**Problem statement:** Down to the last character, transcribe every record.
BEGIN Records
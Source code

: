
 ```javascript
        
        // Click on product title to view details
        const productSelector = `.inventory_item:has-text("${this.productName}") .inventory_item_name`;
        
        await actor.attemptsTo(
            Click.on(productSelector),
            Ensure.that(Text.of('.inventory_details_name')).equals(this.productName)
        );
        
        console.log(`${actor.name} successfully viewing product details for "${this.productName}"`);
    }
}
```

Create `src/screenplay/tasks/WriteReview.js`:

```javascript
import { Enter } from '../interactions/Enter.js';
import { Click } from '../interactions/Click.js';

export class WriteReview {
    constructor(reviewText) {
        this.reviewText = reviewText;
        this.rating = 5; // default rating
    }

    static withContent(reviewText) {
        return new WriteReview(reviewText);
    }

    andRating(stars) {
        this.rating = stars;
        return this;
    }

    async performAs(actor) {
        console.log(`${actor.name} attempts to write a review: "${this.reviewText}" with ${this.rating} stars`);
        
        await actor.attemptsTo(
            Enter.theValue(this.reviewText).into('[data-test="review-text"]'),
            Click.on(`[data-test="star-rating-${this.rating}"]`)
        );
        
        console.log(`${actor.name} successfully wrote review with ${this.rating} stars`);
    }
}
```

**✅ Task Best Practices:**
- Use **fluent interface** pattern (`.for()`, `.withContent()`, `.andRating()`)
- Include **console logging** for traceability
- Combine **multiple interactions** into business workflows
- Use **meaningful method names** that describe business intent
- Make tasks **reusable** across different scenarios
END Records
**Answer space:**
Source code

:
 ```javascript
        
        // Click on product title to view details
        const productSelector = `.inventory_item:has-text("${this.productName}") .inventory_item_name`;
        
        await actor.attemptsTo(
            Click.on(productSelector),
            Ensure.that(Text.of('.inventory_details_name')).equals(this.productName)
        );
        
        console.log(`${actor.name} successfully viewing product details for "${this.productName}"`);
    }
}
```

Create `src/screenplay/tasks/WriteReview.js`:

```javascript
import { Enter } from '../interactions/Enter.js';
import { Click } from '../interactions/Click.js';

export class WriteReview {
    constructor(reviewText) {
        this.reviewText = reviewText;
        this.rating = 5; // default rating
    }

    static withContent(reviewText) {
        return new WriteReview(reviewText);
    }

    andRating(stars) {
        this.rating = stars;
        return this;
    }

    async performAs(actor) {
        console.log(`${actor.name} attempts to write a review: "${this.reviewText}" with ${this.rating} stars`);
        
        await actor.attemptsTo(
            Enter.theValue(this.reviewText).into('[data-test="review-text"]'),
            Click.on(`[data-test="star-rating-${this.rating}"]`)
        );
        
        console.log(`${actor.name} successfully wrote review with ${this.rating} stars`);
    }
}
```

**✅ Task Best Practices:**
- Use **fluent interface** pattern (`.for()`, `.withContent()`, `.andRating()`)
- Include **console logging** for traceability
- Combine **multiple interactions** into business workflows
- Use **meaningful method names** that describe business intent
- Make tasks **reusable** across different scenarios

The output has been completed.